当サイトの「録音から探る三味線音楽の世界」というコンテンツ。SP音源の聴取ができるページもあって(遅々として進行していないが)けっこうメールを頂戴する。亡き祖母の遺品のレコードを買ってくれませんか、などの依頼も多く閉口するんだ、これが(笑)。
なかに吉住小三郎の長唄に感動したという嬉しい知らせがある。それも三味線音楽には興味がなかったクラシックやジャズの愛好家だったりすると、なおさら嬉しい。彼の演奏は大半の録音がCD化されていないので、ある方はSPレコードが掛かるプレイヤーを仕方なく導入したと知らせてきた。ったく、いまどきのレコード会社は・・・。
吉住小三郎は、長唄を鑑賞音楽として確立させた先駆者であるが、そんなことを考慮しなくても、声楽家としてジャンルを越えた一流の存在だと思う。けして派手な演奏ではないけれど、受けとめてくれる人たちがいる。どうも純邦楽の関係者たちは、他ジャンルの音楽ファンにアピールする意欲に欠けているし解ってないのよね。だから、洋楽と融合させれば新しいみたいな、見当違いを繰り返しているんだなあ。
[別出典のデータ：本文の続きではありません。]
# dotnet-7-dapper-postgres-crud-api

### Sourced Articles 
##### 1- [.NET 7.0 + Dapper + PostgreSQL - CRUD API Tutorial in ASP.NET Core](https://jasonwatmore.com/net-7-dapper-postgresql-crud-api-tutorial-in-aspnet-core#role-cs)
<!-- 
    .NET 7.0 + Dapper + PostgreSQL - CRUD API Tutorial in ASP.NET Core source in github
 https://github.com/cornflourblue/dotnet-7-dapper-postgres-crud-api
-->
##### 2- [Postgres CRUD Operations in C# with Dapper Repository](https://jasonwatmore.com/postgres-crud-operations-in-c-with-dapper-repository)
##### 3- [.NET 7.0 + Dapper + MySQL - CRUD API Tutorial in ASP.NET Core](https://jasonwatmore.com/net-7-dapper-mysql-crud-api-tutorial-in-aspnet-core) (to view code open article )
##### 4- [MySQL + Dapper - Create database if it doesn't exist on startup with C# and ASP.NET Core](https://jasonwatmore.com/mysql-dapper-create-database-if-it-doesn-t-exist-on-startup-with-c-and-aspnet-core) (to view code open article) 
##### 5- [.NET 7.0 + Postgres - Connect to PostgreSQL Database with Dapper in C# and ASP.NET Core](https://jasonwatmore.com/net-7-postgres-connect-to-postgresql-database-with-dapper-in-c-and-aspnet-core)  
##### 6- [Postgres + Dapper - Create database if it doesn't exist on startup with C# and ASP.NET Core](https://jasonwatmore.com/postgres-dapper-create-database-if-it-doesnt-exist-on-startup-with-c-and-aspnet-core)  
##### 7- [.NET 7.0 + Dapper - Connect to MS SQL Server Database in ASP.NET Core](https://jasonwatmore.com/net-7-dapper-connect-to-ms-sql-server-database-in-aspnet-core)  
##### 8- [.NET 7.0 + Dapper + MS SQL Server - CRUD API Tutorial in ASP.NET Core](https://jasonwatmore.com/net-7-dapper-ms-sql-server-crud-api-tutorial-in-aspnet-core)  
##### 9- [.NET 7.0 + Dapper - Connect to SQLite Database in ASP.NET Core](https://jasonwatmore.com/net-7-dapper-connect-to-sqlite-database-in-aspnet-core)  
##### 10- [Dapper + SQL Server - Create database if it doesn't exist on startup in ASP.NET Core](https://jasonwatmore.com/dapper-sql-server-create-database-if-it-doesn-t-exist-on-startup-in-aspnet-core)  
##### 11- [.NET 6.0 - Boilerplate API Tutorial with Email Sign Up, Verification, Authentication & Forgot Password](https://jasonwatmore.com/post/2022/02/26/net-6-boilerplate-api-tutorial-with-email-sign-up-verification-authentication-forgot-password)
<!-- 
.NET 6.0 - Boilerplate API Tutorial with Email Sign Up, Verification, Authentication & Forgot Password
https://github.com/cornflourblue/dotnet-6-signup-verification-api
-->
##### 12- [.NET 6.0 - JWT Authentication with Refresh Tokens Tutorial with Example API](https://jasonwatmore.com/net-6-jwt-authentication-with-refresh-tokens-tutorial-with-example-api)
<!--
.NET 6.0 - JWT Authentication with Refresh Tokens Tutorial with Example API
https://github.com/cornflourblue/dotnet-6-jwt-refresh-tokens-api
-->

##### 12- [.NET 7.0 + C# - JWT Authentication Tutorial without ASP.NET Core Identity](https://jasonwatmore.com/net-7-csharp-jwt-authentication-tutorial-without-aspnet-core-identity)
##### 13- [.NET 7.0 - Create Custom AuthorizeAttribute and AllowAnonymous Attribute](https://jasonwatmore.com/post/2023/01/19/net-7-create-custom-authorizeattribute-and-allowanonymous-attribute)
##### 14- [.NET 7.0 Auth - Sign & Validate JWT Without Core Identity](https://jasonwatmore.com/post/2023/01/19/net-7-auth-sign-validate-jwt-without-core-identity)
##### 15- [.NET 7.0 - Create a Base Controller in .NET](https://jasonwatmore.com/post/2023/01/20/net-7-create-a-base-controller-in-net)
長唄でいえば、発生初期から中期以前、宝暦・明和・安永あたりがいちばん力のあった時代だと思う。「京鹿子娘道成寺」や「鷺娘」「二人椀久」などの、いまに伝わる名曲はこの頃、いまから250年も前に作られた。
しかし未来永劫に続くポテンシャルはあり得ない。スタイルの確立というのは両刃の剣でもある。真のクリエーターはジャンルを考えて始める訳じゃないから、最初は混沌として猥雑なものだ。それがある段階で洗練され定型化・類型化し、やがて朽ち果てる。現代物理学でいうところの、構造が残ってエネルギーがなくなりかけた状態。
生で聴くことのできる三味線音楽の大半は、伝統の周辺に散らばった抜け殻のようにしか思えない。残念ながら・・・。伝承形態が幾年の重みで破綻を来したのか。かたちを受け継いでいくことの疲弊は、ある意味で仕方のないことではあるけれど、そのかたちは「魂」の外形を示していたはずだ。だからこそ、かたちのなかに潜む「精神」を受け継いだ三味線音楽を、いま聴きたいと願っている。三味線は他の楽器に代えがたい表現力を持っているのだから。


059 伝統音楽における低音問題を考える。

幼いときから西洋音楽に馴染んでいる現代日本人が、日本の伝統音楽にふれたとき「なんて甲高い音楽なんだ!」と感じるのはごく普通の感覚だと思う。歌舞伎で使われる音楽は長唄、豊後系浄瑠璃、義太夫が主なものだけど、大太鼓などがパルス的が使われることはあっても、西洋音楽にあるようなファンダメンタル(基底音)として仕組まれたものではない。日本が地震国であるということと関係ありそうだけど、「低音」は神の世界や自然界に属する「恐れおおい」ものなんだね。先の大太鼓の例でも、使われるシチュエーションは、天変地異であるとか、なにか巨大な存在の顕現であるとかだ。ちなみに写真の大国魂神社の巨大太鼓も、神輿を先導する悪魔払いがその役目だ。


183 分・不・相・応

古靱太夫(後の山城少掾)が三味線の四世鶴澤清六と組んだ昭和初期の電気録音は、義太夫の持つダイナミズムやスピードを余すことなく収めていて、レコード技術の歴史からも貴重な作品群だ。いち段が90分くらいあるので、SP盤では全30面という厖大なセットになってしまう。信じられないことではあるが日本のレコード会社は戦後のある時期、原盤も含めぜーんぶ廃棄処分にしてしまった。だから市場に出回ったレコード盤が残された唯一の記録ということになる。(注:堀川は最近になってCDで復刻された)
純観賞用の義太夫は発売数も限られ、完全な状態で現存しているセットは少ないはずだ。たまに何処からか放出されるがオークションでの落札価格は限りなく高騰している。とはいえ、発売された当時はとんでもない価格で、それこそ給料何か月分という世界。この2点、わたくしごときが手元に置く資格はないのだけれど、思いあまって入手した。もったいなくてまだ聴けない(笑)。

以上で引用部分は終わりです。